> PROBLEM TO SOLVE:
Where a line in the material beneath contains "await", count it. Give the number only.

> DATA EXCERPTS:
-- Opening Marker --

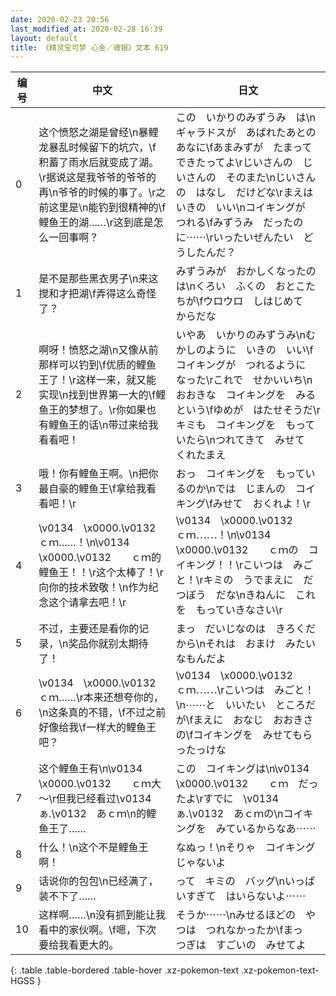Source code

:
 ```yaml
---
date: 2020-02-23 20:56
last_modified_at: 2020-02-28 16:39
layout: default
title: 《精灵宝可梦 心金／魂银》文本 619
---
```

| 编号 | 中文 | 日文 |
| ---- | ---- | ---- |
| 0 | 这个愤怒之湖是曾经\n暴鲤龙暴乱时候留下的坑穴，\f积蓄了雨水后就变成了湖。\r据说这是我爷爷的爷爷的再\n爷爷的时候的事了。\r之前这里是\n能钓到很精神的\f鲤鱼王的湖……\r这到底是怎么一回事啊？ | この　いかりのみずうみ　は\nギャラドスが　あばれたあとの　あなに\fあまみずが　たまって　できたってよ\rじいさんの　じいさんの　そのまた\nじいさんの　はなし　だけどな\rまえは　いきの　いい\nコイキングが　つれる\fみずうみ　だったのに⋯⋯\rいったいぜんたい　どうしたんだ？ |
| 1 | 是不是那些黑衣男子\n来这搅和才把湖\f弄得这么奇怪了？ | みずうみが　おかしくなったのは\nくろい　ふくの　おとこたちが\fウロウロ　しはじめて　からだな |
| 2 | 啊呀！愤怒之湖\n又像从前那样可以钓到\f优质的鲤鱼王了！\r这样一来，就又能实现\n找到世界第一大的\f鲤鱼王的梦想了。\r你如果也有鲤鱼王的话\n带过来给我看看吧！ | いやあ　いかりのみずうみ\nむかしのように　いきの　いい\fコイキングが　つれるように　なった\rこれで　せかいいち\nおおきな　コイキングを　みるという\fゆめが　はたせそうだ\rキミも　コイキングを　もっていたら\nつれてきて　みせて　くれたまえ |
| 3 | 哦！你有鲤鱼王啊。\n把你最自豪的鲤鱼王\f拿给我看看吧！\r | おっ　コイキングを　もっているのか\nでは　じまんの　コイキング\fみせて　おくれよ！\r |
| 4 | \v0134　\x0000.\v0132　　ｃｍ……！\n\v0134　\x0000.\v0132　　ｃｍ的鲤鱼王！！\r这个太棒了！\r向你的技术致敬！\n作为纪念这个请拿去吧！\r | \v0134　\x0000.\v0132　　ｃｍ⋯⋯！\n\v0134　\x0000.\v0132　　ｃｍの　コイキング！！\rこいつは　みごと！\rキミの　うでまえに　だつぼう　だな\nきねんに　これを　もっていきなさい\r |
| 5 | 不过，主要还是看你的记录，\n奖品你就别太期待了！ | まっ　だいじなのは　きろくだから\nそれは　おまけ　みたいなもんだよ |
| 6 | \v0134　\x0000.\v0132　　ｃｍ……\r本来还想夸你的，\n这条真的不错，\f不过之前好像给我\f一样大的鲤鱼王吧？ | \v0134　\x0000.\v0132　　ｃｍ⋯⋯\rこいつは　みごと！\n⋯⋯と　いいたい　ところだが\fまえに　おなじ　おおきさの\fコイキングを　みせてもらったっけな |
| 7 | 这个鲤鱼王有\n\v0134　\x0000.\v0132　　ｃｍ大～\r但我已经看过\v0134　ぁ.\v0132　あｃｍ\n的鲤鱼王了…… | この　コイキングは\n\v0134　\x0000.\v0132　　ｃｍ　だったよ\rすでに　\v0134　ぁ.\v0132　あｃｍの\nコイキングを　みているからなあ⋯⋯ |
| 8 | 什么！\n这个不是鲤鱼王啊！ | なぬっ！\nそりゃ　コイキング　じゃないよ |
| 9 | 话说你的包包\n已经满了，装不下了…… | って　キミの　バッグ\nいっぱいすぎて　はいらないよ⋯⋯ |
| 10 | 这样啊……\n没有抓到能让我看中的家伙啊。\f嗯，下次要给我看更大的。 | そうか⋯⋯\nみせるほどの　やつは　つれなかったか\fまっ　つぎは　すごいの　みせてよ |
{: .table .table-bordered .table-hover .xz-pokemon-text .xz-pokemon-text-HGSS }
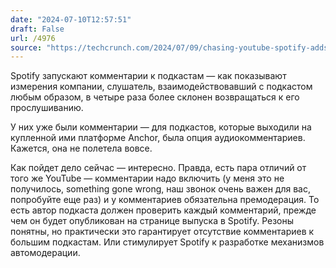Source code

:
 ```yaml
---
date: "2024-07-10T12:57:51"
draft: False
url: /4976
source: "https://techcrunch.com/2024/07/09/chasing-youtube-spotify-adds-comments-to-podcasts/"
---
```


Spotify запускают комментарии к подкастам — как показывают измерения компании, слушатель, взаимодействовавший с подкастом любым образом, в четыре раза более склонен возвращаться к его прослушиванию. 

У них уже были комментарии — для подкастов, которые выходили на купленной ими платформе Anchor, была опция аудиокомментариев. Кажется, она не полетела вовсе.

Как пойдет дело сейчас — интересно. Правда, есть пара отличий от того же YouTube — комментарии надо включить (у меня это не получилось, something gone wrong, наш звонок очень важен для вас, попробуйте еще раз) и у комментариев обязательна премодерация. То есть автор подкаста должен проверить каждый комментарий, прежде чем он будет опубликован на странице выпуска в Spotify. Резоны понятны, но практически это гарантирует отсутствие комментариев к большим подкастам. Или стимулирует Spotify к разработке механизмов автомодерации.
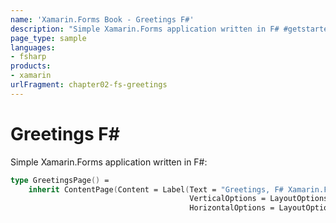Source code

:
```yaml
---
name: 'Xamarin.Forms Book - Greetings F#'
description: "Simple Xamarin.Forms application written in F# #getstarted"
page_type: sample
languages:
- fsharp
products:
- xamarin
urlFragment: chapter02-fs-greetings
---
```

# Greetings F\#

Simple Xamarin.Forms application written in F#:

```fsharp
type GreetingsPage() =
    inherit ContentPage(Content = Label(Text = "Greetings, F# Xamarin.Forms!",
                                        VerticalOptions = LayoutOptions.Center,
                                        HorizontalOptions = LayoutOptions.Center))
```
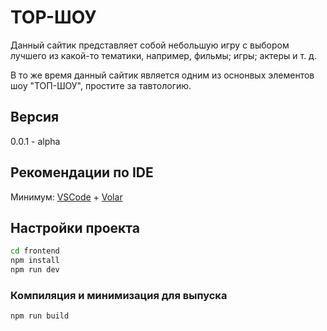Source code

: # TOP-ШОУ

Данный сайтик представляет собой небольшую игру с выбором лучшего из какой-то тематики, например, фильмы; игры; актеры и т. д. 

В то же время данный сайтик является одним из оснонвых элементов шоу "ТОП-ШОУ", простите за тавтологию. 

## Версия

0.0.1 - alpha

## Рекомендации по IDE

Минимум: [VSCode](https://code.visualstudio.com/) + [Volar](https://marketplace.visualstudio.com/items?itemName=Vue.volar)


## Настройки проекта 

```sh
cd frontend
npm install
npm run dev
```

### Компиляция и минимизация для выпуска

```sh
npm run build
```
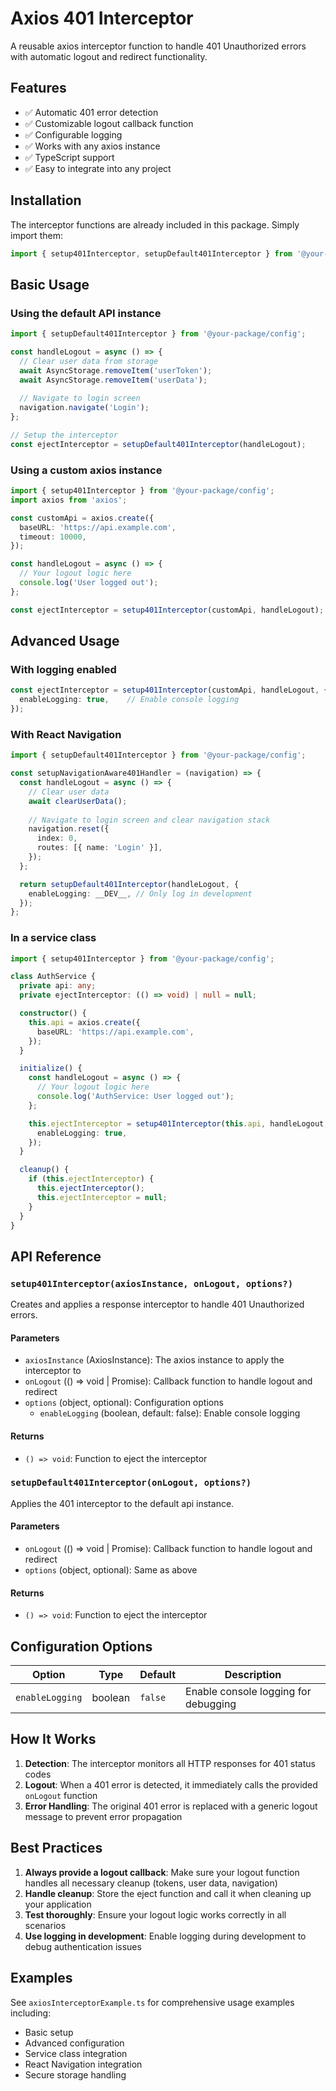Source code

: # Axios 401 Interceptor

A reusable axios interceptor function to handle 401 Unauthorized errors with automatic logout and redirect functionality.

## Features

- ✅ Automatic 401 error detection
- ✅ Customizable logout callback function
- ✅ Configurable logging
- ✅ Works with any axios instance
- ✅ TypeScript support
- ✅ Easy to integrate into any project

## Installation

The interceptor functions are already included in this package. Simply import them:

```typescript
import { setup401Interceptor, setupDefault401Interceptor } from '@your-package/config';
```

## Basic Usage

### Using the default API instance

```typescript
import { setupDefault401Interceptor } from '@your-package/config';

const handleLogout = async () => {
  // Clear user data from storage
  await AsyncStorage.removeItem('userToken');
  await AsyncStorage.removeItem('userData');
  
  // Navigate to login screen
  navigation.navigate('Login');
};

// Setup the interceptor
const ejectInterceptor = setupDefault401Interceptor(handleLogout);
```

### Using a custom axios instance

```typescript
import { setup401Interceptor } from '@your-package/config';
import axios from 'axios';

const customApi = axios.create({
  baseURL: 'https://api.example.com',
  timeout: 10000,
});

const handleLogout = async () => {
  // Your logout logic here
  console.log('User logged out');
};

const ejectInterceptor = setup401Interceptor(customApi, handleLogout);
```

## Advanced Usage

### With logging enabled

```typescript
const ejectInterceptor = setup401Interceptor(customApi, handleLogout, {
  enableLogging: true,    // Enable console logging
});
```

### With React Navigation

```typescript
import { setupDefault401Interceptor } from '@your-package/config';

const setupNavigationAware401Handler = (navigation) => {
  const handleLogout = async () => {
    // Clear user data
    await clearUserData();
    
    // Navigate to login screen and clear navigation stack
    navigation.reset({
      index: 0,
      routes: [{ name: 'Login' }],
    });
  };

  return setupDefault401Interceptor(handleLogout, {
    enableLogging: __DEV__, // Only log in development
  });
};
```

### In a service class

```typescript
import { setup401Interceptor } from '@your-package/config';

class AuthService {
  private api: any;
  private ejectInterceptor: (() => void) | null = null;

  constructor() {
    this.api = axios.create({
      baseURL: 'https://api.example.com',
    });
  }

  initialize() {
    const handleLogout = async () => {
      // Your logout logic here
      console.log('AuthService: User logged out');
    };

    this.ejectInterceptor = setup401Interceptor(this.api, handleLogout, {
      enableLogging: true,
    });
  }

  cleanup() {
    if (this.ejectInterceptor) {
      this.ejectInterceptor();
      this.ejectInterceptor = null;
    }
  }
}
```

## API Reference

### `setup401Interceptor(axiosInstance, onLogout, options?)`

Creates and applies a response interceptor to handle 401 Unauthorized errors.

#### Parameters

- `axiosInstance` (AxiosInstance): The axios instance to apply the interceptor to
- `onLogout` (() => void | Promise<void>): Callback function to handle logout and redirect
- `options` (object, optional): Configuration options
  - `enableLogging` (boolean, default: false): Enable console logging

#### Returns

- `() => void`: Function to eject the interceptor

### `setupDefault401Interceptor(onLogout, options?)`

Applies the 401 interceptor to the default api instance.

#### Parameters

- `onLogout` (() => void | Promise<void>): Callback function to handle logout and redirect
- `options` (object, optional): Same as above

#### Returns

- `() => void`: Function to eject the interceptor

## Configuration Options

| Option | Type | Default | Description |
|--------|------|---------|-------------|
| `enableLogging` | boolean | `false` | Enable console logging for debugging |

## How It Works

1. **Detection**: The interceptor monitors all HTTP responses for 401 status codes
2. **Logout**: When a 401 error is detected, it immediately calls the provided `onLogout` function
3. **Error Handling**: The original 401 error is replaced with a generic logout message to prevent error propagation

## Best Practices

1. **Always provide a logout callback**: Make sure your logout function handles all necessary cleanup (tokens, user data, navigation)
2. **Handle cleanup**: Store the eject function and call it when cleaning up your application
3. **Test thoroughly**: Ensure your logout logic works correctly in all scenarios
4. **Use logging in development**: Enable logging during development to debug authentication issues

## Examples

See `axiosInterceptorExample.ts` for comprehensive usage examples including:
- Basic setup
- Advanced configuration
- Service class integration
- React Navigation integration
- Secure storage handling 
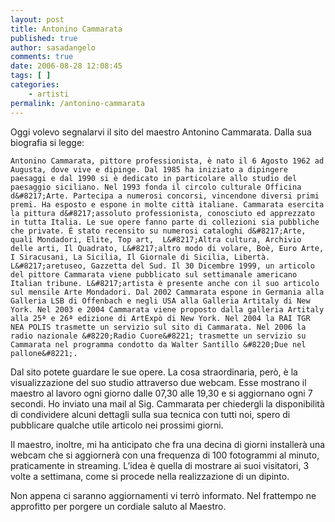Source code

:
 ```yaml
---
layout: post
title: Antonino Cammarata
published: true
author: sasadangelo
comments: true
date: 2006-08-28 12:08:45
tags: [ ]
categories:
    - artisti
permalink: /antonino-cammarata
---
```




  Oggi volevo segnalarvi il sito del maestro Antonino Cammarata. Dalla sua biografia si legge:





  
    Antonino Cammarata, pittore professionista, è nato il 6 Agosto 1962 ad Augusta, dove vive e dipinge. Dal 1985 ha iniziato a dipingere paesaggi e dal 1990 si è dedicato in particolare allo studio del paesaggio siciliano. Nel 1993 fonda il circolo culturale Officina d&#8217;Arte. Partecipa a numerosi concorsi, vincendone diversi primi premi. Ha esposto e espone in molte città italiane. Cammarata esercita la pittura d&#8217;assoluto professionista, conosciuto ed apprezzato in tutta Italia. Le sue opere fanno parte di collezioni sia pubbliche che private. É stato recensito su numerosi cataloghi d&#8217;Arte, quali Mondadori, Elite, Top art,  L&#8217;Altra cultura, Archivio delle arti, Il Quadrato, L&#8217;altro modo di volare, Boè, Euro Arte, I Siracusani, La Sicilia, Il Giornale di Sicilia, Libertà. L&#8217;aretuseo, Gazzetta del Sud. Il 30 Dicembre 1999, un articolo del pittore Cammarata viene pubblicato sul settimanale americano Italian tribune. L&#8217;artista è presente anche con il suo articolo sul mensile Arte Mondadori. Dal 2002 Cammarata espone in Germania alla Galleria LSB di Offenbach e negli USA alla Galleria Artitaly di New York. Nel 2003 e 2004 Cammarata viene proposto dalla galleria Artitaly alla 25ª e 26ª edizione di ArtExpò di New York. Nel 2004 la RAI TGR NEA POLIS trasmette un servizio sul sito di Cammarata. Nel 2006 la radio nazionale &#8220;Radio Cuore&#8221; trasmette un servizio su Cammarata nel programma condotto da Walter Santillo &#8220;Due nel pallone&#8221;.
  



  Dal sito potete guardare le sue opere. La cosa straordinaria, però, è la visualizzazione del suo studio attraverso due webcam. Esse mostrano il maestro al lavoro ogni giorno dalle 07,30 alle 19,30 e si aggiornano ogni 7 secondi. Ho inviato una mail al Sig. Cammarata per chiedergli la disponibilità di condividere alcuni dettagli sulla sua tecnica con tutti noi, spero di pubblicare qualche utile articolo nei prossimi giorni.



  Il maestro, inoltre, mi ha anticipato che fra una decina di giorni installerà una webcam che si aggiornerà con una frequenza di 100 fotogrammi al minuto, praticamente in streaming. L&#8217;idea è quella di mostrare ai suoi visitatori, 3 volte a settimana, come si procede nella realizzazione di un dipinto.



  Non appena ci saranno aggiornamenti vi terrò informato. Nel frattempo ne approfitto per porgere un cordiale saluto al Maestro.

-- Closing Marker --

> ANSWER BOX:
3